Market Stability/Insurance Regulation:

  • The bill provides a short-term ($50 billion until 2021) and long-term stabilization fund ($62 billion over 8 years) intended to stabilize the markets.
    • Short-term funds go directly from federal government to insurers.
    • Long-term funds are apportioned to the states (reapportioned if not used).
  • Appropriates funds for cost-sharing reductions for plan years 2018-2019 until new tax credit and rules kick in, and then repeals cost-sharing reductions.
  • Retains fund for Safety-Net Providers in non-expansion states in the House legislation.
  • Amends ACA Section 1332 waivers to make them more flexible in terms of coverage scope and "budget neutrality"; provides $2 billion to fund state efforts to develop waivers.
  • Changes age rating bands to 5-to-1 (or higher as determined by states). No changes to ACA rules such as no preexisting condition exclusions, no health underwriting and allowing children to stay on a parent's plan through age 26.
  • Repeals Public Health/Prevention Fund.


  • Expansion:
    • Allows Medicaid expansion states to keep enhanced match (90 percent) for 3 years (2018-2020), and then it phases down the enhanced match over another 3 years (85 percent in 2021; 80 percent in 2022; 75 percent in 2023).
    • Sunsets the essential health benefits requirement for Medicaid.
  • Per Capita Caps/Block Grants:
    • Restructures Medicaid financing to create a per capita cap system similar to House bill but with significant changes.
      • Children's Health Insurance Program (CHIP) and blind/disabled children are excluded from caps; also requires states to begin reporting on children with complex medical conditions.
      • Cap categories: elderly, blind/disabled, children, non-expansion adults, expansion adults.
      • Baseline for cap is established by state selecting spending data from any eight consecutive quarters between 2014-2017 (the House bill used 2016).
      • The caps are updated annually by Consumer Price Index (CPI) Urban Medical up until 2025 (blind and disabled individuals get medical plus one); thereafter, everybody just gets CPI-urban.
      • "Equalization" mechanism would reduce caps by up to 2 percent for states with per capita spending 25 percent above average, and corresponding increase for those 25 percent or more below average.
      • Doesn't relax Early and Periodic Screening, Diagnostic and Treatment (EPSDT) requirement.
    • Creates a state option for a "Medicaid Flexibility Program" block grant option, but only non-elderly, non-blind/disabled, non-expansion adults could be included.
  • Disproportionate Share Hospital (DSH):
    • Non-expansion states are permanently exempted from the ACA's Medicaid DSH cuts.
    • Expansion states are subject to their proportional share of ACA DSH cuts starting October 1, 2017.
    • Non-expansion states receive an additional DSH amount if they are a low-DSH state relative to the national average.
  • Introduces Medicaid and CHIP quality performance bonus payments of $8 billion over FYs 2023- 2026 by increasing the federal share for states that perform on quality measures statewide for Medicaid and CHIP.
  • Grandfathers certain existing managed-care waivers and home- and community-based services waivers.
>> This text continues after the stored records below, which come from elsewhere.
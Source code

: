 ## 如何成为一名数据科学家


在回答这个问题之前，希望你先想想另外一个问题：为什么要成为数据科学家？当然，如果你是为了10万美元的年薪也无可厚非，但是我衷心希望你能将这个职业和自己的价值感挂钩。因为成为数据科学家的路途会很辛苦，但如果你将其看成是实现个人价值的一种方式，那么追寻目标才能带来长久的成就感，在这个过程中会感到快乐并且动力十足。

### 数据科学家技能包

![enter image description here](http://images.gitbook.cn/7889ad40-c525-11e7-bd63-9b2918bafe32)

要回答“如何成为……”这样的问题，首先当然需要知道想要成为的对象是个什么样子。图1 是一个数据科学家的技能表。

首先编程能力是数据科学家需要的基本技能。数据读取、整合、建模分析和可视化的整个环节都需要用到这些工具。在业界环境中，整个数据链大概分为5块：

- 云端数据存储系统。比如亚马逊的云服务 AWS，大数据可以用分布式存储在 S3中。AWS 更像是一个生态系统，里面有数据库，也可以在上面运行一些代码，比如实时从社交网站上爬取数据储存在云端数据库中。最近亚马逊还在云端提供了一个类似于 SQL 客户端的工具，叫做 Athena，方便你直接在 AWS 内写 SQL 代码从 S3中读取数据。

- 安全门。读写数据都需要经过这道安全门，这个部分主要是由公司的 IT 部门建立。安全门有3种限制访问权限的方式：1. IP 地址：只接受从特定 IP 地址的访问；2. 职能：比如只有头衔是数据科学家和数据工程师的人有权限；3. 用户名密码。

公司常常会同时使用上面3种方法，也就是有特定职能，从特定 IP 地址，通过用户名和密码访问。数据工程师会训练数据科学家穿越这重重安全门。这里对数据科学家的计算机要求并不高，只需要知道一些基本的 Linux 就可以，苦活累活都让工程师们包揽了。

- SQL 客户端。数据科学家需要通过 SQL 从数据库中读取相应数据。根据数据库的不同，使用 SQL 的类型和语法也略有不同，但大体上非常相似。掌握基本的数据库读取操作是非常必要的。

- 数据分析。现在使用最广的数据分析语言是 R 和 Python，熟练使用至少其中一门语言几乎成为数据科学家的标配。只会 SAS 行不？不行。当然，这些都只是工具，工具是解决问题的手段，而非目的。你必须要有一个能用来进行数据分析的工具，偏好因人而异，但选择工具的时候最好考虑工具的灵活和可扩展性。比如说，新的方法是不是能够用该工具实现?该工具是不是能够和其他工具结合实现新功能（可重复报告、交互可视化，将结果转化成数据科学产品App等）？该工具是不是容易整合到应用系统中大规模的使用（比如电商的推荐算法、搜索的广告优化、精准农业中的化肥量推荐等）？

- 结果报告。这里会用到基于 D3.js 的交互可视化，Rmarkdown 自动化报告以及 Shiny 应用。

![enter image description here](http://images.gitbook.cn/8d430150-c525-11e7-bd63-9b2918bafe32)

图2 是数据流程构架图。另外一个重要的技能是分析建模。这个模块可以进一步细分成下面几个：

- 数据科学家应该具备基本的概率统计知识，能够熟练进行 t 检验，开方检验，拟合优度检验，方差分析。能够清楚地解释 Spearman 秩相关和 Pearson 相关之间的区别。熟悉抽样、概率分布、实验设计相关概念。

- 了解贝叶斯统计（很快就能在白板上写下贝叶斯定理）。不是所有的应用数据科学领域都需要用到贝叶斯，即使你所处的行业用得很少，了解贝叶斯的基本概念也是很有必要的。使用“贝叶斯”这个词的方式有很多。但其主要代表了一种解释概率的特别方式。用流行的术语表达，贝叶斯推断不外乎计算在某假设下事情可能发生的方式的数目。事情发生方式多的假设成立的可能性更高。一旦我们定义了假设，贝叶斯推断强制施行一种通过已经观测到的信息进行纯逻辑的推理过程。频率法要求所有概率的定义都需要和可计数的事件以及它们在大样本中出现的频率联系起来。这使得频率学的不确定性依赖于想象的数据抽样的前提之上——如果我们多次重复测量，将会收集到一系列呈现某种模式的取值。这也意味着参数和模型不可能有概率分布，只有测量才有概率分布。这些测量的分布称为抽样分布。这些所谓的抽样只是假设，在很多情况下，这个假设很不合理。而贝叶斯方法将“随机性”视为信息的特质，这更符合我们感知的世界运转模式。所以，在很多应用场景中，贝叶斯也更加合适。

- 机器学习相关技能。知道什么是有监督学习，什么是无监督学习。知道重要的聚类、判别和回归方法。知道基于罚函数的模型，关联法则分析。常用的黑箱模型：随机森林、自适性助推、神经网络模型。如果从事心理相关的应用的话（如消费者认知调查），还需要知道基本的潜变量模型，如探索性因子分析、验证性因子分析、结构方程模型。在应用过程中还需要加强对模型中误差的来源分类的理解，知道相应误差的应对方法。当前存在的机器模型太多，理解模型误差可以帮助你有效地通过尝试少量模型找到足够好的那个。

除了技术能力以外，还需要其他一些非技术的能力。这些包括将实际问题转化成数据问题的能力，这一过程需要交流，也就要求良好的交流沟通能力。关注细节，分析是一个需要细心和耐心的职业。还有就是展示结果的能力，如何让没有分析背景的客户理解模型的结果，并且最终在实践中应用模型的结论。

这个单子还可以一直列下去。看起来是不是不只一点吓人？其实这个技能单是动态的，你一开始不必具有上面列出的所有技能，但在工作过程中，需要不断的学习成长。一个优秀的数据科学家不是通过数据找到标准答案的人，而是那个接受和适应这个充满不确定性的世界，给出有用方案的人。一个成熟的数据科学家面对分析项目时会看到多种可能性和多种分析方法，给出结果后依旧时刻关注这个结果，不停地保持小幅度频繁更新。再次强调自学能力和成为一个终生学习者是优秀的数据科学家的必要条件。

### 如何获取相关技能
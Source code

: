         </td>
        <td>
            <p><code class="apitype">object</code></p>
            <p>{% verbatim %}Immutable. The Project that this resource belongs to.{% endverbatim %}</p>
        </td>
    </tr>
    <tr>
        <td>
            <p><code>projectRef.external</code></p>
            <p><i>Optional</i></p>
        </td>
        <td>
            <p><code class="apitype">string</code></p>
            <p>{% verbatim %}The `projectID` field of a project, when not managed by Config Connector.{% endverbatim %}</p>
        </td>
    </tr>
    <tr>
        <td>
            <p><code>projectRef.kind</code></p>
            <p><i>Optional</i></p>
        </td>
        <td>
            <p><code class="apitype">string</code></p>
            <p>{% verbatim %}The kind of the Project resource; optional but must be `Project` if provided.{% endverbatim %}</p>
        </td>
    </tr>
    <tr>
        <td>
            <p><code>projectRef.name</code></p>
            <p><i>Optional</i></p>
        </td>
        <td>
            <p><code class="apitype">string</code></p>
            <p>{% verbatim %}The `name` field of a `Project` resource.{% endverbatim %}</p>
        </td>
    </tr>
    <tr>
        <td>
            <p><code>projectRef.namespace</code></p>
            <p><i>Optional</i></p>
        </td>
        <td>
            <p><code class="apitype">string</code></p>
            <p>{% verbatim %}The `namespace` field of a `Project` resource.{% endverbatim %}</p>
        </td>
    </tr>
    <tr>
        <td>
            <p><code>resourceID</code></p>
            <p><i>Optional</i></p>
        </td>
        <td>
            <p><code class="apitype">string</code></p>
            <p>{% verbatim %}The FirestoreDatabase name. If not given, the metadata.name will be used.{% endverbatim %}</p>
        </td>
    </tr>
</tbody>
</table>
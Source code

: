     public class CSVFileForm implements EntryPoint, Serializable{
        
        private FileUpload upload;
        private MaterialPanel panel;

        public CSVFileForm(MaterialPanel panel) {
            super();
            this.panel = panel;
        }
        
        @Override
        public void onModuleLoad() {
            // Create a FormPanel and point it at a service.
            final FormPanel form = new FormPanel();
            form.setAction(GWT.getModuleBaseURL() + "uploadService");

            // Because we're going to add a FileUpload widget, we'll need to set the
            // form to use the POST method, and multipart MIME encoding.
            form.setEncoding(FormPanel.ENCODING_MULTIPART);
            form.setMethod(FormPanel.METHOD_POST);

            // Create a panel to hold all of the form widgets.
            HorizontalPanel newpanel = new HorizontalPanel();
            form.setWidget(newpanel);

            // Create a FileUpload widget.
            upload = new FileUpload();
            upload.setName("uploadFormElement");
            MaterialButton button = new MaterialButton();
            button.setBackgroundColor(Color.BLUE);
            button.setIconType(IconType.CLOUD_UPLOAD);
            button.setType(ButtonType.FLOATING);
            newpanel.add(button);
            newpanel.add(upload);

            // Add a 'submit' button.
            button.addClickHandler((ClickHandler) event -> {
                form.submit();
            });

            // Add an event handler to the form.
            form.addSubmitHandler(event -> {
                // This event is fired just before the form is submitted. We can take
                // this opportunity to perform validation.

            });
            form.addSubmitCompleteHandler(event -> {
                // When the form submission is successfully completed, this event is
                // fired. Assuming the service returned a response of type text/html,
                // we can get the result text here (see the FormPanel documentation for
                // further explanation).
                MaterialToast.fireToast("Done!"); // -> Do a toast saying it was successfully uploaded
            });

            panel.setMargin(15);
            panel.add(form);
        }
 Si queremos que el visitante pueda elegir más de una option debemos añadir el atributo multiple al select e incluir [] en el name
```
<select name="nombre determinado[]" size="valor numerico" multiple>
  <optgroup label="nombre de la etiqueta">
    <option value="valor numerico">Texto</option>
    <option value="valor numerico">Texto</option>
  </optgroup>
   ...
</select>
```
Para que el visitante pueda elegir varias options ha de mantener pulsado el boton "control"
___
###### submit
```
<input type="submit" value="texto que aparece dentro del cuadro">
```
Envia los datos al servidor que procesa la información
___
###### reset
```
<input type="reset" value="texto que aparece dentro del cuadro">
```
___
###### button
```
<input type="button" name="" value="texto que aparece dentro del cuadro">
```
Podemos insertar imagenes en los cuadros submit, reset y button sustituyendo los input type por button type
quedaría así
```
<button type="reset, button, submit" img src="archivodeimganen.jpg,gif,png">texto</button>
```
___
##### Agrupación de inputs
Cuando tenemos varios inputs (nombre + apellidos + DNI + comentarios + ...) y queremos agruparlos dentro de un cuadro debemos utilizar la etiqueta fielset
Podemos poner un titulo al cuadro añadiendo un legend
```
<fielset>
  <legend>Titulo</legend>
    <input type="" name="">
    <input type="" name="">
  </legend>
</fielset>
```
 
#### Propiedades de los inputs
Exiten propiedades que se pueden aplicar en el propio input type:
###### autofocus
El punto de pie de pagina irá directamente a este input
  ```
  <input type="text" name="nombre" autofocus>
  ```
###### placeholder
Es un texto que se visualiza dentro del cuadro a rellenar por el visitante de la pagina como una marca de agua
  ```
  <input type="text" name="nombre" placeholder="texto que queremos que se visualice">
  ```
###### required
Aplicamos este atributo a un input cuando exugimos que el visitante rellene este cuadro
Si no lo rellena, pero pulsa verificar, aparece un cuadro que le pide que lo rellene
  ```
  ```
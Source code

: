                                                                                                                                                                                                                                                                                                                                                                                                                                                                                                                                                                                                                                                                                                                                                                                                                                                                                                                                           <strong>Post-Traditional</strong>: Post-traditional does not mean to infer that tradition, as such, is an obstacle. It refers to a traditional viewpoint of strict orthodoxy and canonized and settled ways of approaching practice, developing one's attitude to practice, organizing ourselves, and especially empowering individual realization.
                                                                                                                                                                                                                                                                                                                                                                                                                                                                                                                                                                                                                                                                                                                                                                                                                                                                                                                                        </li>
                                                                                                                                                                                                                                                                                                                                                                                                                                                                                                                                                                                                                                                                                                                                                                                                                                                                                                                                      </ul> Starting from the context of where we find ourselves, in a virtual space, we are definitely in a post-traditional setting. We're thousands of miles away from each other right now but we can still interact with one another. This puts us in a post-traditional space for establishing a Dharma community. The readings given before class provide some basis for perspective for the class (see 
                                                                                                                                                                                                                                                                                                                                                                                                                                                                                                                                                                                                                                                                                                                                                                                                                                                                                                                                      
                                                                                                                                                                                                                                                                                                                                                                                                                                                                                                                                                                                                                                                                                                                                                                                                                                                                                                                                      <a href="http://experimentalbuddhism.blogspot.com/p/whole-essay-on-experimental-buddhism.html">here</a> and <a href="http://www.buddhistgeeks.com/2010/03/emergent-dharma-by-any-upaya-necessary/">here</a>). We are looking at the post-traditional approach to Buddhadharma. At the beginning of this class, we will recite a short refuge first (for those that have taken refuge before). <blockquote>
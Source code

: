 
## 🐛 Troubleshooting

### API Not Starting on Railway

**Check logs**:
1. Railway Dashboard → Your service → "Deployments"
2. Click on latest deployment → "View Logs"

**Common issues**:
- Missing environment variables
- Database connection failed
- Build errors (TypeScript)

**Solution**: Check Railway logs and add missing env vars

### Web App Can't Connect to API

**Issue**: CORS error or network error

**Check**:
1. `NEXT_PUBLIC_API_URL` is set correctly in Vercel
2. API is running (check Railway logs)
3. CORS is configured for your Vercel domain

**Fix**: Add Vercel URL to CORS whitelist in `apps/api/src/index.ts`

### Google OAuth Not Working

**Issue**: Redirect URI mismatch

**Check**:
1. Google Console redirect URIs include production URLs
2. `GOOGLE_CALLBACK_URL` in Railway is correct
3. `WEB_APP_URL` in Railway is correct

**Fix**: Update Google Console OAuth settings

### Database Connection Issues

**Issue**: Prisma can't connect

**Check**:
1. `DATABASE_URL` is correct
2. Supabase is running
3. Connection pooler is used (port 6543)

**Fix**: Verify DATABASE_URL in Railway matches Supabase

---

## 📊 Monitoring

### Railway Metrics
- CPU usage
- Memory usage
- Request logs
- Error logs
That means states can make a managed-care waiver in place on January 1, 2017, permanent.
  • Reduces provider tax maximum incrementally over five years from 6 percent to 5 percent.
  • Allows work requirement for non-disabled, non-elderly and non-pregnant individuals; doesn't apply to children under age 19 or if an individual is the only parent or caretaker of a child under age 6 or a child with disabilities.
  • Allows greater frequency of eligibility redeterminations.
  • Cuts off funding to Planned Parenthood for one year.

Context and Process:

  • The Congressional Budget Office (CBO) will release score as soon as Monday, June 26.
  • Senate intends to vote on Thursday, June 29.
  • It's unclear whether the votes exist for passage; maximum of two GOP Senate no votes allowed (assuming no Democrats support).
  • Bill is a "discussion draft" and additional changes are possible.